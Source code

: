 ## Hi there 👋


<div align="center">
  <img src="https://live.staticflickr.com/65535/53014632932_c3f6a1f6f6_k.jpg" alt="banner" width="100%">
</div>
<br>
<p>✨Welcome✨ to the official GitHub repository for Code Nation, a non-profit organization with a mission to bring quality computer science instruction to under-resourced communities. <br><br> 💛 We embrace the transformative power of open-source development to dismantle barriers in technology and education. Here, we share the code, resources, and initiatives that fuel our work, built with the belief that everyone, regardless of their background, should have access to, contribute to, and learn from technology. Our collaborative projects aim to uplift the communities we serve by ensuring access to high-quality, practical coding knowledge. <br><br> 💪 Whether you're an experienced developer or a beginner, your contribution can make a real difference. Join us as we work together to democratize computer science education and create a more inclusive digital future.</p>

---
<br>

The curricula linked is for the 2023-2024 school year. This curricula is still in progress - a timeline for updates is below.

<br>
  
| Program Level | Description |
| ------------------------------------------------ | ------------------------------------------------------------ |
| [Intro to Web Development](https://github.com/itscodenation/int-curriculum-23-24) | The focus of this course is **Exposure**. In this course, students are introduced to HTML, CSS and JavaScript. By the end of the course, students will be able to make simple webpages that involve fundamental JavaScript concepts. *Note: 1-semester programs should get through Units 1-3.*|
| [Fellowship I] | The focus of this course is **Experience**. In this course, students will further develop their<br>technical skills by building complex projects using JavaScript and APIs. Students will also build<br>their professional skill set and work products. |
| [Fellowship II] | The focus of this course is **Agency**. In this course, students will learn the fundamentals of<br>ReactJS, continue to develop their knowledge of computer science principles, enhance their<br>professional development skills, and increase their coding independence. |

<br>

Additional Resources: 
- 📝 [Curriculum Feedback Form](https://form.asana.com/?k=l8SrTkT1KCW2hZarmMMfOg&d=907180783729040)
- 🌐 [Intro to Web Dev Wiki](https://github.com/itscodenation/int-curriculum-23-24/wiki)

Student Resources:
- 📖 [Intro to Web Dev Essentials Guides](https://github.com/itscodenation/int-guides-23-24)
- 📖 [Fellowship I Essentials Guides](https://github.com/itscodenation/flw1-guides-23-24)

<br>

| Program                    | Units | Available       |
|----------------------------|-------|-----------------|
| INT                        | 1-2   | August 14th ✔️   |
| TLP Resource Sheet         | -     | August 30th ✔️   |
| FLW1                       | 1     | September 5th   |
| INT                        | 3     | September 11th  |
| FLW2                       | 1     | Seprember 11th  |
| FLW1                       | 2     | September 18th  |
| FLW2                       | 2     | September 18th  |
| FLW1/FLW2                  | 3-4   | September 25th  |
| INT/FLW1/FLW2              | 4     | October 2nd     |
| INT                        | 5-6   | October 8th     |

::::

▶ _BRIEF_
Return a word-for-word copy of the lines above from the one holding "Level | Description |" through the one holding "- 🌐 [Intro to", with both of them included and nothing besides.

▶ _TASK OUTPUT_
| Program Level | Description |
| ------------------------------------------------ | ------------------------------------------------------------ |
| [Intro to Web Development](https://github.com/itscodenation/int-curriculum-23-24) | The focus of this course is **Exposure**. In this course, students are introduced to HTML, CSS and JavaScript. By the end of the course, students will be able to make simple webpages that involve fundamental JavaScript concepts. *Note: 1-semester programs should get through Units 1-3.*|
| [Fellowship I] | The focus of this course is **Experience**. In this course, students will further develop their<br>technical skills by building complex projects using JavaScript and APIs. Students will also build<br>their professional skill set and work products. |
| [Fellowship II] | The focus of this course is **Agency**. In this course, students will learn the fundamentals of<br>ReactJS, continue to develop their knowledge of computer science principles, enhance their<br>professional development skills, and increase their coding independence. |

<br>

Additional Resources: 
- 📝 [Curriculum Feedback Form](https://form.asana.com/?k=l8SrTkT1KCW2hZarmMMfOg&d=907180783729040)
- 🌐 [Intro to Web Dev Wiki](https://github.com/itscodenation/int-curriculum-23-24/wiki)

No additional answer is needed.